§ EXERCISE REQUIREMENTS: Restate exactly the lines that run from the start of the records below to the line containing "利用率极低，但是程序无论如何都跑不快。这就是因为这套 GOMAXPROCS 设置给你创造了一个自我受限的运行环境。", counting both ends, and nothing else; pictures stay out.

§ Plain-text document sources:
+---+
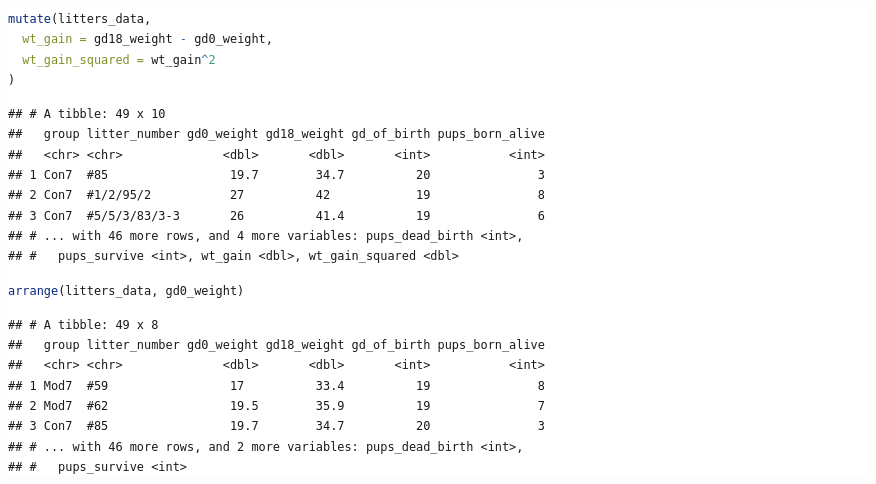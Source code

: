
 ``` r
mutate(litters_data,
  wt_gain = gd18_weight - gd0_weight,
  wt_gain_squared = wt_gain^2
)
```

    ## # A tibble: 49 x 10
    ##   group litter_number gd0_weight gd18_weight gd_of_birth pups_born_alive
    ##   <chr> <chr>              <dbl>       <dbl>       <int>           <int>
    ## 1 Con7  #85                 19.7        34.7          20               3
    ## 2 Con7  #1/2/95/2           27          42            19               8
    ## 3 Con7  #5/5/3/83/3-3       26          41.4          19               6
    ## # ... with 46 more rows, and 4 more variables: pups_dead_birth <int>,
    ## #   pups_survive <int>, wt_gain <dbl>, wt_gain_squared <dbl>

``` r
arrange(litters_data, gd0_weight)
```

    ## # A tibble: 49 x 8
    ##   group litter_number gd0_weight gd18_weight gd_of_birth pups_born_alive
    ##   <chr> <chr>              <dbl>       <dbl>       <int>           <int>
    ## 1 Mod7  #59                 17          33.4          19               8
    ## 2 Mod7  #62                 19.5        35.9          19               7
    ## 3 Con7  #85                 19.7        34.7          20               3
    ## # ... with 46 more rows, and 2 more variables: pups_dead_birth <int>,
    ## #   pups_survive <int>
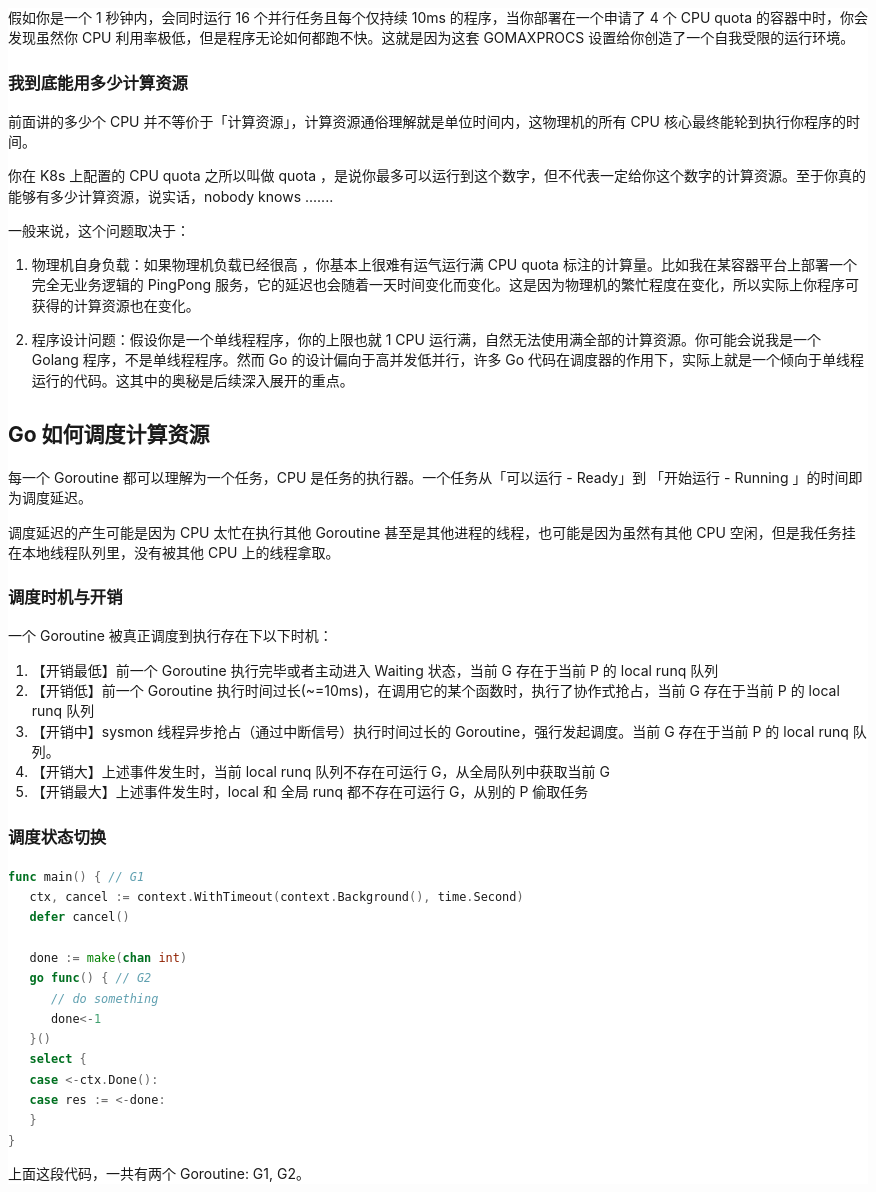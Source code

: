 假如你是一个 1 秒钟内，会同时运行 16 个并行任务且每个仅持续 10ms 的程序，当你部署在一个申请了 4 个 CPU quota 的容器中时，你会发现虽然你 CPU 利用率极低，但是程序无论如何都跑不快。这就是因为这套 GOMAXPROCS 设置给你创造了一个自我受限的运行环境。

### 我到底能用多少计算资源

前面讲的多少个 CPU 并不等价于「计算资源」，计算资源通俗理解就是单位时间内，这物理机的所有 CPU 核心最终能轮到执行你程序的时间。

你在 K8s 上配置的 CPU quota 之所以叫做 quota ，是说你最多可以运行到这个数字，但不代表一定给你这个数字的计算资源。至于你真的能够有多少计算资源，说实话，nobody knows .......

一般来说，这个问题取决于：

1. 物理机自身负载：如果物理机负载已经很高 ，你基本上很难有运气运行满 CPU quota 标注的计算量。比如我在某容器平台上部署一个完全无业务逻辑的 PingPong 服务，它的延迟也会随着一天时间变化而变化。这是因为物理机的繁忙程度在变化，所以实际上你程序可获得的计算资源也在变化。

2. 程序设计问题：假设你是一个单线程程序，你的上限也就 1 CPU 运行满，自然无法使用满全部的计算资源。你可能会说我是一个 Golang 程序，不是单线程程序。然而 Go 的设计偏向于高并发低并行，许多 Go 代码在调度器的作用下，实际上就是一个倾向于单线程运行的代码。这其中的奥秘是后续深入展开的重点。

## Go 如何调度计算资源

每一个 Goroutine 都可以理解为一个任务，CPU 是任务的执行器。一个任务从「可以运行 - Ready」到 「开始运行 - Running 」的时间即为调度延迟。

调度延迟的产生可能是因为 CPU 太忙在执行其他 Goroutine 甚至是其他进程的线程，也可能是因为虽然有其他 CPU 空闲，但是我任务挂在本地线程队列里，没有被其他 CPU 上的线程拿取。

### 调度时机与开销

一个 Goroutine 被真正调度到执行存在下以下时机：

1. 【开销最低】前一个 Goroutine 执行完毕或者主动进入 Waiting 状态，当前 G 存在于当前 P 的 local runq 队列
2. 【开销低】前一个 Goroutine 执行时间过长(~=10ms)，在调用它的某个函数时，执行了协作式抢占，当前 G 存在于当前 P 的 local runq 队列
3. 【开销中】sysmon 线程异步抢占（通过中断信号）执行时间过长的 Goroutine，强行发起调度。当前 G 存在于当前 P 的 local runq 队列。
4. 【开销大】上述事件发生时，当前 local runq 队列不存在可运行 G，从全局队列中获取当前 G
5. 【开销最大】上述事件发生时，local 和 全局 runq 都不存在可运行 G，从别的 P 偷取任务

### 调度状态切换

```go
func main() { // G1
   ctx, cancel := context.WithTimeout(context.Background(), time.Second)
   defer cancel()

   done := make(chan int)
   go func() { // G2
      // do something
      done<-1
   }()
   select {
   case <-ctx.Done():
   case res := <-done:
   }
}
```

上面这段代码，一共有两个 Goroutine: G1, G2。
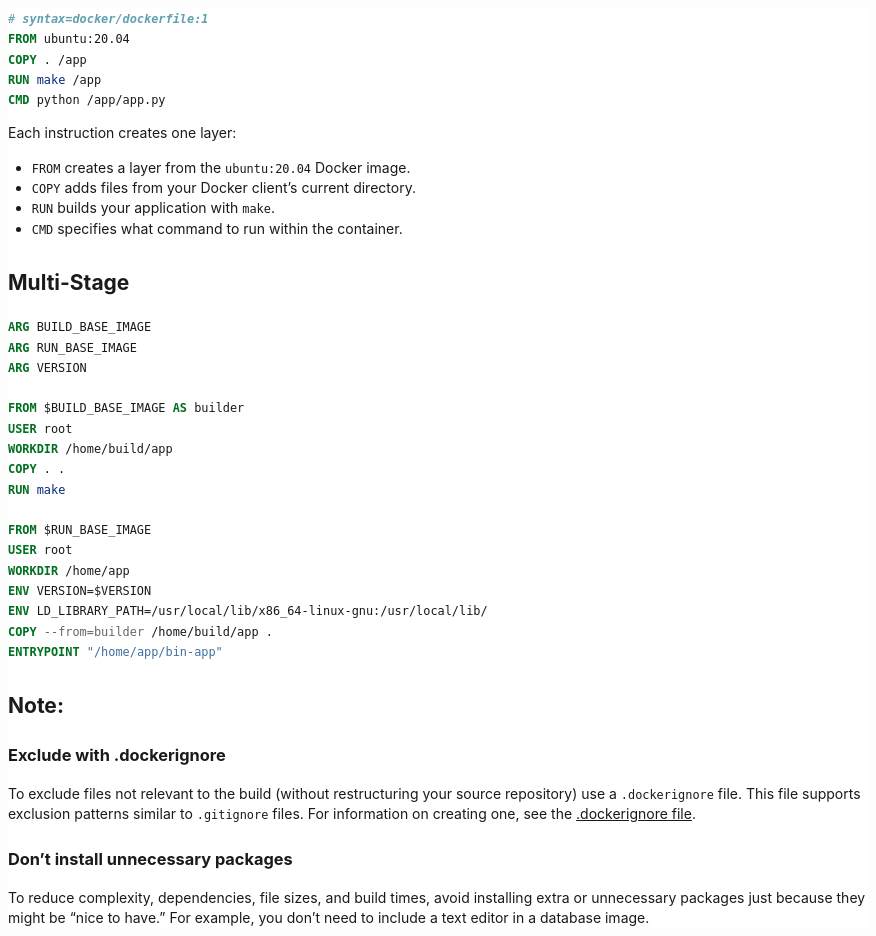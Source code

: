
 ```dockerfile
# syntax=docker/dockerfile:1
FROM ubuntu:20.04
COPY . /app
RUN make /app
CMD python /app/app.py
```

Each instruction creates one layer:

- `FROM` creates a layer from the `ubuntu:20.04` Docker image.
- `COPY` adds files from your Docker client’s current directory.
- `RUN` builds your application with `make`.
- `CMD` specifies what command to run within the container.

## Multi-Stage

```dockerfile
ARG BUILD_BASE_IMAGE
ARG RUN_BASE_IMAGE
ARG VERSION

FROM $BUILD_BASE_IMAGE AS builder
USER root
WORKDIR /home/build/app
COPY . .
RUN make

FROM $RUN_BASE_IMAGE
USER root
WORKDIR /home/app
ENV VERSION=$VERSION
ENV LD_LIBRARY_PATH=/usr/local/lib/x86_64-linux-gnu:/usr/local/lib/
COPY --from=builder /home/build/app .
ENTRYPOINT "/home/app/bin-app"

```



## Note:

### Exclude with .dockerignore

To exclude files not relevant to the build (without restructuring your source repository) use a `.dockerignore` file. This file supports exclusion patterns similar to `.gitignore` files. For information on creating one, see the [.dockerignore file](https://docs.docker.com/engine/reference/builder/#dockerignore-file).

### Don’t install unnecessary packages

To reduce complexity, dependencies, file sizes, and build times, avoid installing extra or unnecessary packages just because they might be “nice to have.” For example, you don’t need to include a text editor in a database image.
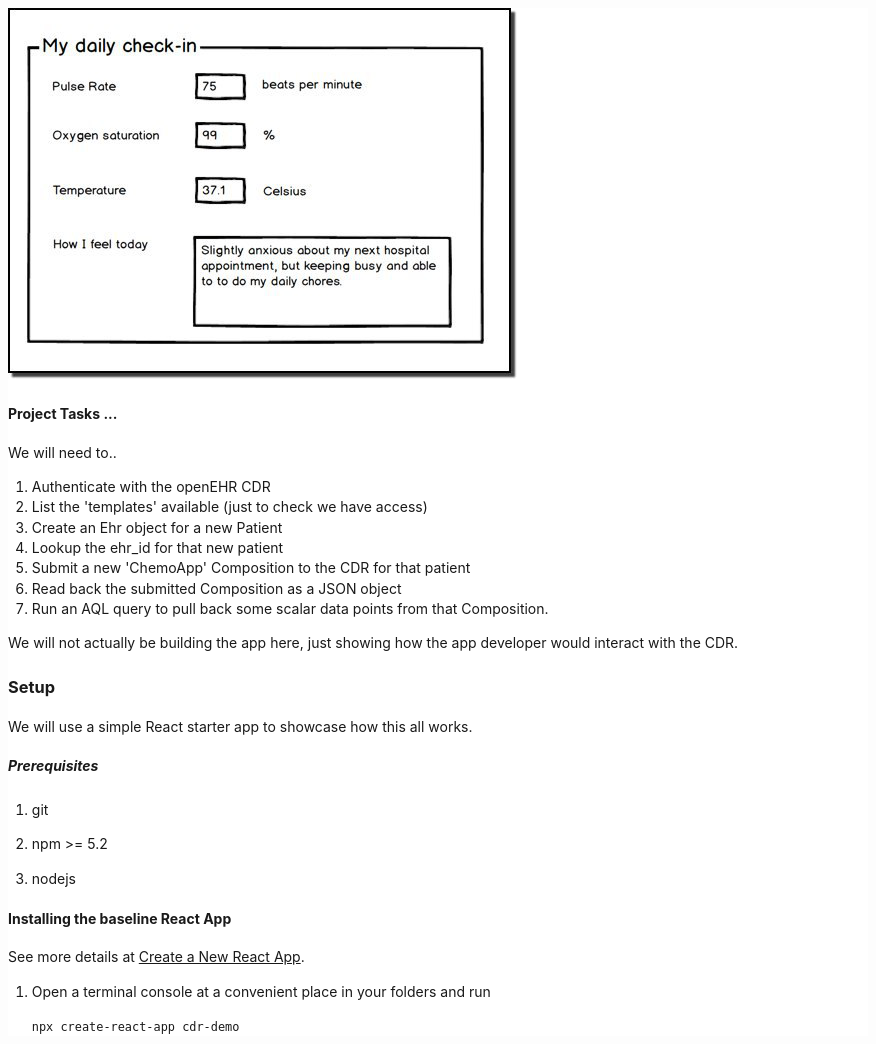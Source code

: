 ![image-20180828161224251](./assets/image-20180828161224251.png)

#### Project Tasks ...

We will need to..

1. Authenticate with the openEHR CDR
2. List the 'templates' available (just to check we have access)
3. Create an Ehr object for a new Patient
4. Lookup the ehr_id for that new patient
5. Submit a new 'ChemoApp' Composition to the CDR for that patient
6. Read back the submitted Composition as a JSON object 
7. Run an AQL query to pull back some scalar data points from that Composition.

We will not actually be building the app here, just showing how the app developer would interact with the CDR.

### Setup

We will use a simple React starter app to showcase how this all works.

##### Prerequisites

1. git 

2. npm >= 5.2 

3. nodejs


#### Installing the baseline React App

 See more details at [Create a New React App](https://reactjs.org/docs/create-a-new-react-app.html).

1. Open a terminal console at a convenient place in your folders and run

   	`npx create-react-app cdr-demo` 
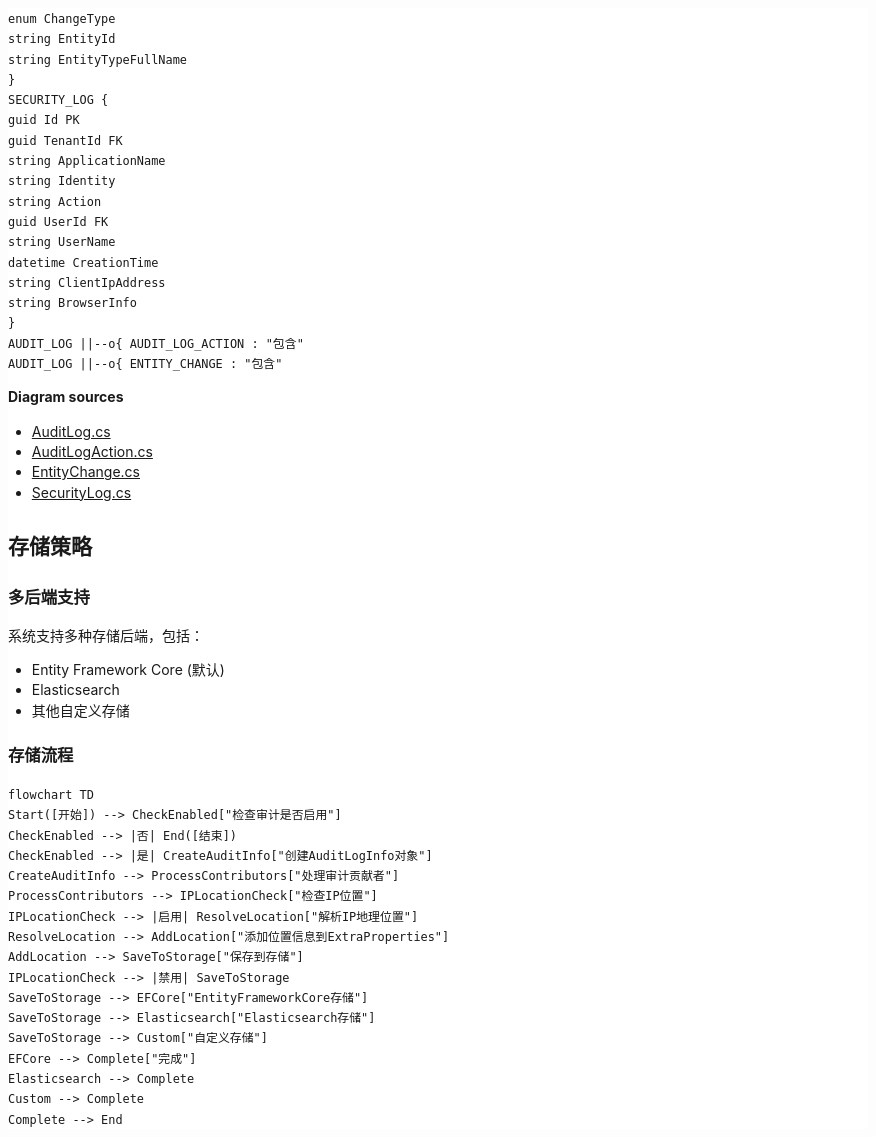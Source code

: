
 ```mermaid
enum ChangeType
string EntityId
string EntityTypeFullName
}
SECURITY_LOG {
guid Id PK
guid TenantId FK
string ApplicationName
string Identity
string Action
guid UserId FK
string UserName
datetime CreationTime
string ClientIpAddress
string BrowserInfo
}
AUDIT_LOG ||--o{ AUDIT_LOG_ACTION : "包含"
AUDIT_LOG ||--o{ ENTITY_CHANGE : "包含"
```

**Diagram sources**
- [AuditLog.cs](file://aspnet-core/framework/auditing/LINGYUN.Abp.AuditLogging/LINGYUN/Abp/AuditLogging/AuditLog.cs)
- [AuditLogAction.cs](file://aspnet-core/framework/auditing/LINGYUN.Abp.AuditLogging/LINGYUN/Abp/AuditLogging/AuditLogAction.cs)
- [EntityChange.cs](file://aspnet-core/framework/auditing/LINGYUN.Abp.AuditLogging/LINGYUN/Abp/AuditLogging/EntityChange.cs)
- [SecurityLog.cs](file://aspnet-core/framework/auditing/LINGYUN.Abp.AuditLogging/LINGYUN/Abp/AuditLogging/SecurityLog.cs)

## 存储策略

### 多后端支持
系统支持多种存储后端，包括：
- Entity Framework Core (默认)
- Elasticsearch
- 其他自定义存储

### 存储流程
```mermaid
flowchart TD
Start([开始]) --> CheckEnabled["检查审计是否启用"]
CheckEnabled --> |否| End([结束])
CheckEnabled --> |是| CreateAuditInfo["创建AuditLogInfo对象"]
CreateAuditInfo --> ProcessContributors["处理审计贡献者"]
ProcessContributors --> IPLocationCheck["检查IP位置"]
IPLocationCheck --> |启用| ResolveLocation["解析IP地理位置"]
ResolveLocation --> AddLocation["添加位置信息到ExtraProperties"]
AddLocation --> SaveToStorage["保存到存储"]
IPLocationCheck --> |禁用| SaveToStorage
SaveToStorage --> EFCore["EntityFrameworkCore存储"]
SaveToStorage --> Elasticsearch["Elasticsearch存储"]
SaveToStorage --> Custom["自定义存储"]
EFCore --> Complete["完成"]
Elasticsearch --> Complete
Custom --> Complete
Complete --> End
```
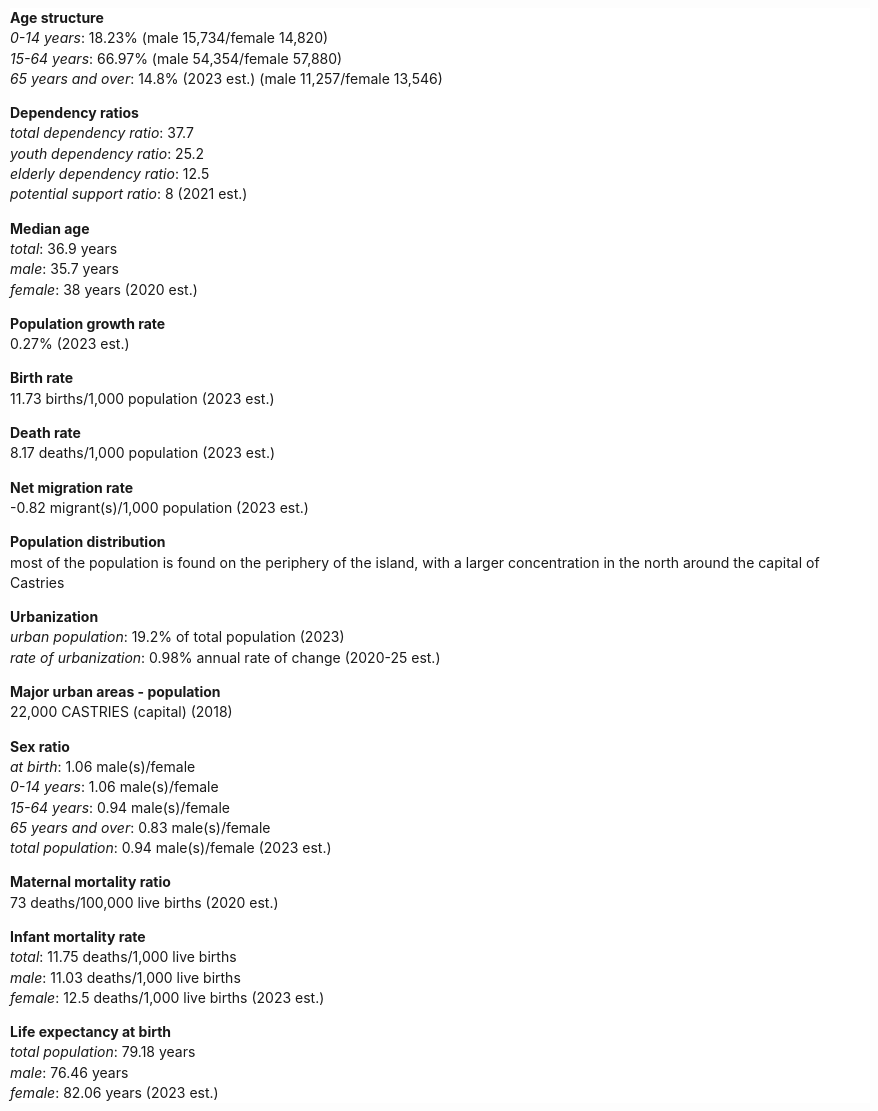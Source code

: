 **Age structure**<br>
_0-14 years_: 18.23% (male 15,734/female 14,820)<br>
_15-64 years_: 66.97% (male 54,354/female 57,880)<br>
_65 years and over_: 14.8% (2023 est.) (male 11,257/female 13,546)<br>

**Dependency ratios**<br>
_total dependency ratio_: 37.7<br>
_youth dependency ratio_: 25.2<br>
_elderly dependency ratio_: 12.5<br>
_potential support ratio_: 8 (2021 est.)<br>

**Median age**<br>
_total_: 36.9 years<br>
_male_: 35.7 years<br>
_female_: 38 years (2020 est.)<br>

**Population growth rate**<br>
0.27% (2023 est.)<br>

**Birth rate**<br>
11.73 births/1,000 population (2023 est.)<br>

**Death rate**<br>
8.17 deaths/1,000 population (2023 est.)<br>

**Net migration rate**<br>
-0.82 migrant(s)/1,000 population (2023 est.)<br>

**Population distribution**<br>
most of the population is found on the periphery of the island, with a larger concentration in the north around the capital of Castries<br>

**Urbanization**<br>
_urban population_: 19.2% of total population (2023)<br>
_rate of urbanization_: 0.98% annual rate of change (2020-25 est.)<br>

**Major urban areas - population**<br>
22,000 CASTRIES (capital) (2018)<br>

**Sex ratio**<br>
_at birth_: 1.06 male(s)/female<br>
_0-14 years_: 1.06 male(s)/female<br>
_15-64 years_: 0.94 male(s)/female<br>
_65 years and over_: 0.83 male(s)/female<br>
_total population_: 0.94 male(s)/female (2023 est.)<br>

**Maternal mortality ratio**<br>
73 deaths/100,000 live births (2020 est.)<br>

**Infant mortality rate**<br>
_total_: 11.75 deaths/1,000 live births<br>
_male_: 11.03 deaths/1,000 live births<br>
_female_: 12.5 deaths/1,000 live births (2023 est.)<br>

**Life expectancy at birth**<br>
_total population_: 79.18 years<br>
_male_: 76.46 years<br>
_female_: 82.06 years (2023 est.)<br>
+---+
§ YOUR RESPONSE:
Source code

:
 ``` r
mutate(litters_data,
  wt_gain = gd18_weight - gd0_weight,
  wt_gain_squared = wt_gain^2
)
```

    ## # A tibble: 49 x 10
    ##   group litter_number gd0_weight gd18_weight gd_of_birth pups_born_alive
    ##   <chr> <chr>              <dbl>       <dbl>       <int>           <int>
    ## 1 Con7  #85                 19.7        34.7          20               3
    ## 2 Con7  #1/2/95/2           27          42            19               8
    ## 3 Con7  #5/5/3/83/3-3       26          41.4          19               6
    ## # ... with 46 more rows, and 4 more variables: pups_dead_birth <int>,
    ## #   pups_survive <int>, wt_gain <dbl>, wt_gain_squared <dbl>

``` r
arrange(litters_data, gd0_weight)
```

    ## # A tibble: 49 x 8
    ##   group litter_number gd0_weight gd18_weight gd_of_birth pups_born_alive
    ##   <chr> <chr>              <dbl>       <dbl>       <int>           <int>
    ## 1 Mod7  #59                 17          33.4          19               8
    ## 2 Mod7  #62                 19.5        35.9          19               7
    ## 3 Con7  #85                 19.7        34.7          20               3
    ## # ... with 46 more rows, and 2 more variables: pups_dead_birth <int>,
    ## #   pups_survive <int>
Source code

: 假如你是一个 1 秒钟内，会同时运行 16 个并行任务且每个仅持续 10ms 的程序，当你部署在一个申请了 4 个 CPU quota 的容器中时，你会发现虽然你 CPU 利用率极低，但是程序无论如何都跑不快。这就是因为这套 GOMAXPROCS 设置给你创造了一个自我受限的运行环境。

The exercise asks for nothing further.